** Exercise data follows **
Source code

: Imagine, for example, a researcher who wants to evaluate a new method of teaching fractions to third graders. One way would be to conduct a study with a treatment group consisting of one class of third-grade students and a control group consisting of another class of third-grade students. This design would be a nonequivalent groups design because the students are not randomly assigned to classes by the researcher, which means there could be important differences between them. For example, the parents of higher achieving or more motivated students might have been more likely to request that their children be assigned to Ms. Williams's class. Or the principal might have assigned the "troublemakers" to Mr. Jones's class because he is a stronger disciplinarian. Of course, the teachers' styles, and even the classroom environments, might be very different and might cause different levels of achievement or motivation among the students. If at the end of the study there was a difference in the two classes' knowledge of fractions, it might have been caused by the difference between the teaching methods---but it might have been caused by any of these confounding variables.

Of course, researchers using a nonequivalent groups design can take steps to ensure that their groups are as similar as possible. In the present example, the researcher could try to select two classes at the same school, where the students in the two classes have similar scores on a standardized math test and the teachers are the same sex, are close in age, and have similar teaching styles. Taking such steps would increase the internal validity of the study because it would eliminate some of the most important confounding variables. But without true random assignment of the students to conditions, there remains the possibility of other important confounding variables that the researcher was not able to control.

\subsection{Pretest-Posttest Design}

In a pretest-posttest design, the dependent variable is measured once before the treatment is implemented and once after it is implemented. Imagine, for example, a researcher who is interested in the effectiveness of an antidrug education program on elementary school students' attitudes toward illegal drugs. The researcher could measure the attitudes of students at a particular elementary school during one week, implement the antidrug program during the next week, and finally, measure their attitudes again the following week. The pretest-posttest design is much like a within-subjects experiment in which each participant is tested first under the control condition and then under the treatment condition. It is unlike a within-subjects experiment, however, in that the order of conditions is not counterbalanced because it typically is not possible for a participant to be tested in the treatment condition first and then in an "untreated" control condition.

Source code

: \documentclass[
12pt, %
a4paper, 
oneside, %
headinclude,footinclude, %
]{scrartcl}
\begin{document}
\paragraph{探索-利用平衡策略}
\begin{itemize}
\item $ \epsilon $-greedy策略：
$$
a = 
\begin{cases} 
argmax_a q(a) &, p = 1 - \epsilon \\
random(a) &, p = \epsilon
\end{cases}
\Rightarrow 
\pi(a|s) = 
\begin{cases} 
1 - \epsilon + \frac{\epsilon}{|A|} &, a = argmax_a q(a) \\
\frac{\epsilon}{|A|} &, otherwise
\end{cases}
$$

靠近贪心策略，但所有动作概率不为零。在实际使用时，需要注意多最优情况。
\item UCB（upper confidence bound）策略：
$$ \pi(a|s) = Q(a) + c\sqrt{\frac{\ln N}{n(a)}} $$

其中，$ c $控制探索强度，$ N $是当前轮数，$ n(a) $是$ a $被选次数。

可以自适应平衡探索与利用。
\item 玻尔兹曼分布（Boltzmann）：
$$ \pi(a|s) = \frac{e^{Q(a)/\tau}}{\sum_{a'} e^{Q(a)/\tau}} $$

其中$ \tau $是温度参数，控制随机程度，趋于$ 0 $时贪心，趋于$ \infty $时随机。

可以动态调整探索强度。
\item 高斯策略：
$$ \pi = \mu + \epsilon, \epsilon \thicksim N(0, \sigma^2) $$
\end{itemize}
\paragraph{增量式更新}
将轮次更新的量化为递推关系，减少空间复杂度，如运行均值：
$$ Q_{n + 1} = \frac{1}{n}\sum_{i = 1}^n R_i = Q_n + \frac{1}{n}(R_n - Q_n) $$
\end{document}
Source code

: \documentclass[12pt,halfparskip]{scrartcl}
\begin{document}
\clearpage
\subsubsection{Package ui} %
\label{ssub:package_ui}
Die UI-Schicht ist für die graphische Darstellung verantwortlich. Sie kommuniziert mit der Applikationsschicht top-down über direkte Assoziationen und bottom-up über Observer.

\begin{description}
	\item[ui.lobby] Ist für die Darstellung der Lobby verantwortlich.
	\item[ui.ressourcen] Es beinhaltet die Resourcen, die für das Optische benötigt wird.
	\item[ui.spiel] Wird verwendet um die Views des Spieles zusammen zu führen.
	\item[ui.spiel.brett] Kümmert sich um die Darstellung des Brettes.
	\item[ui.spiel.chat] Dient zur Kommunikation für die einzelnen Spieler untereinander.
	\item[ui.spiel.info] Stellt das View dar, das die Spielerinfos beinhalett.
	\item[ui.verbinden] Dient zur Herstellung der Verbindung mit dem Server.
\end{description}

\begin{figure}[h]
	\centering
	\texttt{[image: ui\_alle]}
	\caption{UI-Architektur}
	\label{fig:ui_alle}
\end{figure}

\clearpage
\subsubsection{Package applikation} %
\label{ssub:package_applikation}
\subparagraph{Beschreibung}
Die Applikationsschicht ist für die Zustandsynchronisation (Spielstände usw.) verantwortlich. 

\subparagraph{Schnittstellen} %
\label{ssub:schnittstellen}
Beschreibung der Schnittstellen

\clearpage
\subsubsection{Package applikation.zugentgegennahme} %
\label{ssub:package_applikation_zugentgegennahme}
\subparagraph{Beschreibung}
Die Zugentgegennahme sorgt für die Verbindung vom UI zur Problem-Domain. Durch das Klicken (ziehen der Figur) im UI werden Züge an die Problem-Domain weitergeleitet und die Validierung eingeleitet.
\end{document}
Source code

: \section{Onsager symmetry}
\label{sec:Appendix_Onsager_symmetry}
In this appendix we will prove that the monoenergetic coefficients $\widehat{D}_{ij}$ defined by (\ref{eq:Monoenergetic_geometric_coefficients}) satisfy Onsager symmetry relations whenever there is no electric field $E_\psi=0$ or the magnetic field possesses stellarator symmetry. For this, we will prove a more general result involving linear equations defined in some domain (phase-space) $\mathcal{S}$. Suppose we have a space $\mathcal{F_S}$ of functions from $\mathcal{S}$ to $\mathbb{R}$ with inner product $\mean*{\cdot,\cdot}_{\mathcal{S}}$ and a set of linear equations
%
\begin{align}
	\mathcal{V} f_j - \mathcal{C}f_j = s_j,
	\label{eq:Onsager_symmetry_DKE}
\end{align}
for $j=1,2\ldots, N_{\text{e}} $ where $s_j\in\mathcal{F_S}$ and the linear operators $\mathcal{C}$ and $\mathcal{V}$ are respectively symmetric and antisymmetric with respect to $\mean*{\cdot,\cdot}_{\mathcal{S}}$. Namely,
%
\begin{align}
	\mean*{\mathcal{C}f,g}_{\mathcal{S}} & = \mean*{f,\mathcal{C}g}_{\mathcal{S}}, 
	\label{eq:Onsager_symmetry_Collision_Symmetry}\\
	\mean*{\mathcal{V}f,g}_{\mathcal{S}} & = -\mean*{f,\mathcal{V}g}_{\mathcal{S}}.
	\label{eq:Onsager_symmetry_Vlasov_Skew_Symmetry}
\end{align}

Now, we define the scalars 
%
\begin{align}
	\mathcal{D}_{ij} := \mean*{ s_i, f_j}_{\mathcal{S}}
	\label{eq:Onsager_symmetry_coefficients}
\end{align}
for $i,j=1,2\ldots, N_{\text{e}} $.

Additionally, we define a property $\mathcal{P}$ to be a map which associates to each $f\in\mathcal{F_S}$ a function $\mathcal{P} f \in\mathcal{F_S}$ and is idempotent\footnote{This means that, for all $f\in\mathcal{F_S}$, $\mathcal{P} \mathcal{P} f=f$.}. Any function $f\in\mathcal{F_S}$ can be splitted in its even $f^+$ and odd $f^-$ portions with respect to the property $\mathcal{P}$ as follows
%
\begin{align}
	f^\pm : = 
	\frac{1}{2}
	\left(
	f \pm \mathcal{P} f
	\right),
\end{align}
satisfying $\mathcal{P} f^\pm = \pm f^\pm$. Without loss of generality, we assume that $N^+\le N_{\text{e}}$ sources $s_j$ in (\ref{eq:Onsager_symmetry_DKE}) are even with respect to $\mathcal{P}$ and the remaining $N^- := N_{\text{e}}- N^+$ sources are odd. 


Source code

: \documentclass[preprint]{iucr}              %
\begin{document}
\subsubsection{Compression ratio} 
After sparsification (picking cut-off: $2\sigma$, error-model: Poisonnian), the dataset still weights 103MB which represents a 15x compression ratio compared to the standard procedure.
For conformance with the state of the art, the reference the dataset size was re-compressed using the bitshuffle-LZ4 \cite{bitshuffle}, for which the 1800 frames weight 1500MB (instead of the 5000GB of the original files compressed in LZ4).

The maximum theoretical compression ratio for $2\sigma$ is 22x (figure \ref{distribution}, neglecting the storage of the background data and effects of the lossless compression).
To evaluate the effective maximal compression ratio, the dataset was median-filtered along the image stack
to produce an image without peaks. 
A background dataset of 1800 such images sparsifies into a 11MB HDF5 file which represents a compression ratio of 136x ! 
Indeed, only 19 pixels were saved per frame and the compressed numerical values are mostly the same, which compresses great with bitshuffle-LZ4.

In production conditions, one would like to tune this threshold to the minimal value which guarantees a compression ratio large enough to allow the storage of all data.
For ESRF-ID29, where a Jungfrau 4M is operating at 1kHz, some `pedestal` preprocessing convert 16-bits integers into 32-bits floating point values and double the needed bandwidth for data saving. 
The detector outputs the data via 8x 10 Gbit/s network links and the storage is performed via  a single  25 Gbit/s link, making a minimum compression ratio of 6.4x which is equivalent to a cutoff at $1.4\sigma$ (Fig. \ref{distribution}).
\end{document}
** End of Exercise data **
◆ **Problem**
What is asked for is an exact copy of the lines above from the one containing "random(a) &, p = \epsilon" through the one containing "N(0, \sigma^2) $$", and only those.

◆ **Response box**
random(a) &, p = \epsilon
\end{cases}
\Rightarrow 
\pi(a|s) = 
\begin{cases} 
1 - \epsilon + \frac{\epsilon}{|A|} &, a = argmax_a q(a) \\
\frac{\epsilon}{|A|} &, otherwise
\end{cases}
$$

靠近贪心策略，但所有动作概率不为零。在实际使用时，需要注意多最优情况。
\item UCB（upper confidence bound）策略：
$$ \pi(a|s) = Q(a) + c\sqrt{\frac{\ln N}{n(a)}} $$

其中，$ c $控制探索强度，$ N $是当前轮数，$ n(a) $是$ a $被选次数。

可以自适应平衡探索与利用。
\item 玻尔兹曼分布（Boltzmann）：
$$ \pi(a|s) = \frac{e^{Q(a)/\tau}}{\sum_{a'} e^{Q(a)/\tau}} $$

其中$ \tau $是温度参数，控制随机程度，趋于$ 0 $时贪心，趋于$ \infty $时随机。

可以动态调整探索强度。
\item 高斯策略：
$$ \pi = \mu + \epsilon, \epsilon \thicksim N(0, \sigma^2) $$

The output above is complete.